Sleep disorders have become a significant health concern in modern society. To investigate and diagnose sleep disorders, sleep analysis has emerged as the primary research method. Conventional polysomnography primarily relies on cerebral electroencephalography (EEG) and electromyography (EMG) for sleep stage scoring, but manual scoring is time-consuming and subjective. This study investigated the potential application of cerebellar EEG combined with machine learning in automatic sleep stage classification. Twenty-five male mice underwent 24-h cerebral EEG/cerebellar EEG/EMG recording, and manual sleep staging was performed. Various machine learning models, including Light Gradient Boosting (LGBoost), Extreme Gradient Boosting, Categorical Boosting, Support Vector Machine, Logistic Regression, Random Forest, Long Short-Term Memory and Convolutional Neural Network, were applied for automatic sleep stage classification. The performance of different models and the efficacy of cerebellar EEG, cerebral EEG, and EMG were compared under different training:test set ratios. Cerebellar EEG exhibited significant differences in power spectral density across wakefulness, non-rapid eye movement sleep stages, and rapid eye movement sleep stages, particularly at frequencies >7 Hz.
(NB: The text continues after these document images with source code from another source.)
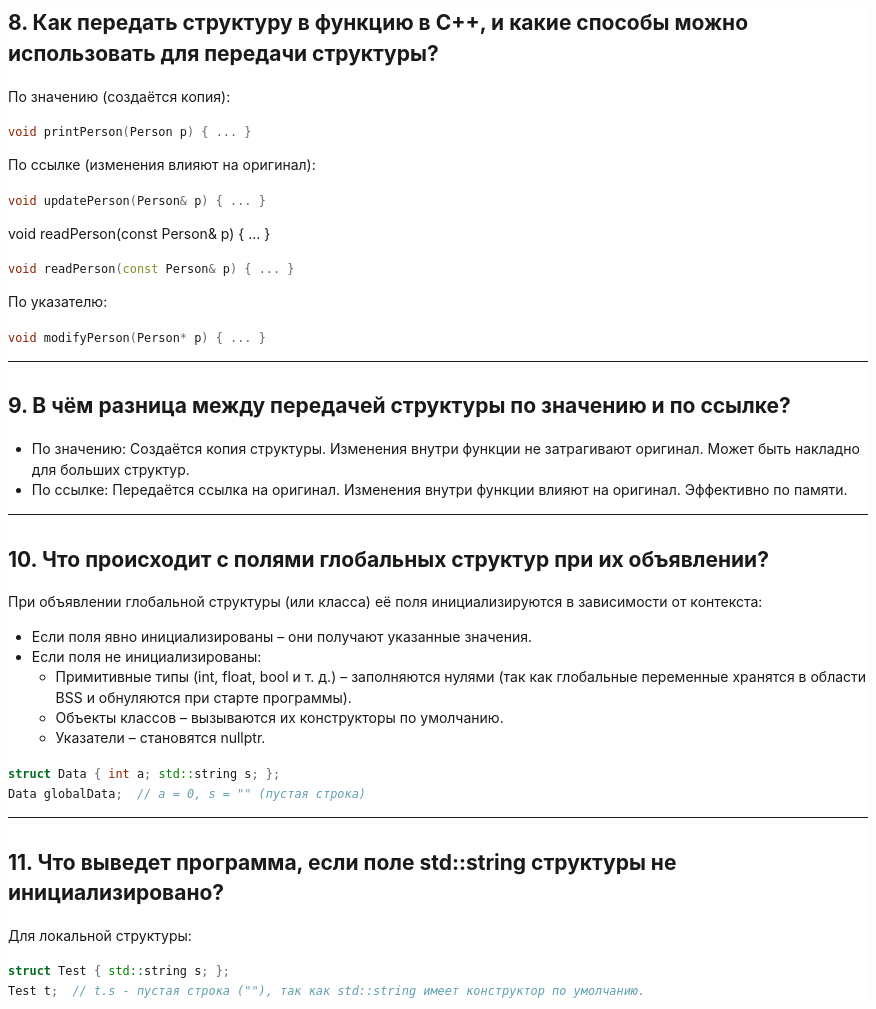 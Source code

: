 
## 8. Как передать структуру в функцию в C++, и какие способы можно использовать для передачи структуры?
По значению (создаётся копия):
```c++
void printPerson(Person p) { ... }
```

По ссылке (изменения влияют на оригинал):
```c++
void updatePerson(Person& p) { ... }
```

void readPerson(const Person& p) { ... }
```c++
void readPerson(const Person& p) { ... }
```

По указателю:
```c++
void modifyPerson(Person* p) { ... }
```

---

## 9. В чём разница между передачей структуры по значению и по ссылке?
- По значению: Создаётся копия структуры. Изменения внутри функции не затрагивают оригинал. Может быть накладно для больших структур.
- По ссылке: Передаётся ссылка на оригинал. Изменения внутри функции влияют на оригинал. Эффективно по памяти.

---

## 10. Что происходит с полями глобальных структур при их объявлении?
При объявлении глобальной структуры (или класса) её поля инициализируются в зависимости от контекста:

- Если поля явно инициализированы – они получают указанные значения.
- Если поля не инициализированы:
  - Примитивные типы (int, float, bool и т. д.) – заполняются нулями (так как глобальные переменные хранятся в области BSS и обнуляются при старте программы).
  - Объекты классов – вызываются их конструкторы по умолчанию.
  - Указатели – становятся nullptr.

```c++
struct Data { int a; std::string s; };
Data globalData;  // a = 0, s = "" (пустая строка)
```

---

## 11. Что выведет программа, если поле std::string структуры не инициализировано?
Для локальной структуры:
```c++
struct Test { std::string s; };
Test t;  // t.s - пустая строка (""), так как std::string имеет конструктор по умолчанию.
```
LGBoost, Extreme Gradient Boosting, and Categorical Boosting models showed comparable performance, with LGBoost being selected for further analyses due to its shorter computation time. Cerebral EEG consistently demonstrated the highest precision, recall/sensitivity, and specificity in classifying sleep stages across all training:test set ratios, followed by cerebellar EEG, which outperformed EMG. Combining the top 5 cerebellar EEG features with cerebral EEG features yielded better classification performance than combining EMG features with cerebral EEG features. Using the top 20 features, the model achieved mean area under the receiver operating characteristic curve values of 0.98 ± 0.08, 0.98 ± 0.10, and 0.99 ± 0.07 for wakefulness, non-rapid eye movement sleep stages, and rapid eye movement sleep stages, respectively. The cerebellum may play a unique and important role in sleep-wake regulation. Incorporating cerebellar EEG into polysomnography has the potential to enhance the accuracy and efficiency of sleep stage classification.
睡眠障碍已成为现代社会中一个重大的健康问题。为了研究和诊断睡眠障碍,睡眠分析已成为主要的研究方法。传统的多导睡眠图主要依靠脑电图(EEG)和肌电图(EMG)进行睡眠阶段评分,但人工评分既耗时又主观。本研究探讨了小脑脑电图结合机器学习在自动睡眠阶段分类中的潜在应用。对25只雄性小鼠进行了24小时的脑电/小脑电/肌电记录,并进行了人工睡眠分期。各种机器学习模型,包括轻梯度提升(LGBoost)、极限梯度提升、分类提升、支持向量机、逻辑回归、随机森林、长短期记忆和卷积神经网络,被用于自动睡眠阶段分类。在不同的训练集与测试集比例下,比较了不同模型的性能以及小脑电、脑电和肌电的效果。小脑电在清醒、非快速眼动睡眠阶段和快速眼动睡眠阶段的功率谱密度上表现出显著差异,特别是在频率>7Hz时。LGBoost、极限梯度提升和分类提升模型表现出可比的性能,由于计算时间较短,选择LGBoost进行进一步分析。在所有训练集与测试集比例下,脑电在睡眠阶段分类中始终表现出最高的精度、召回率/敏感性和特异性,其次是小脑电,其表现优于肌电。将前5个小脑电特征与脑电特征相结合,比将肌电特征与脑电特征相结合产生了更好的分类性能。使用前20个特征,该模型在清醒、非快速眼动睡眠阶段和快速眼动睡眠阶段的受试者工作特征曲线下面积均值分别为0.98±0.08、0.98±0.10和0.99±0.07。小脑可能在睡眠-觉醒调节中发挥独特而重要的作用。将小脑电纳入多导睡眠图有可能提高睡眠阶段分类的准确性和效率。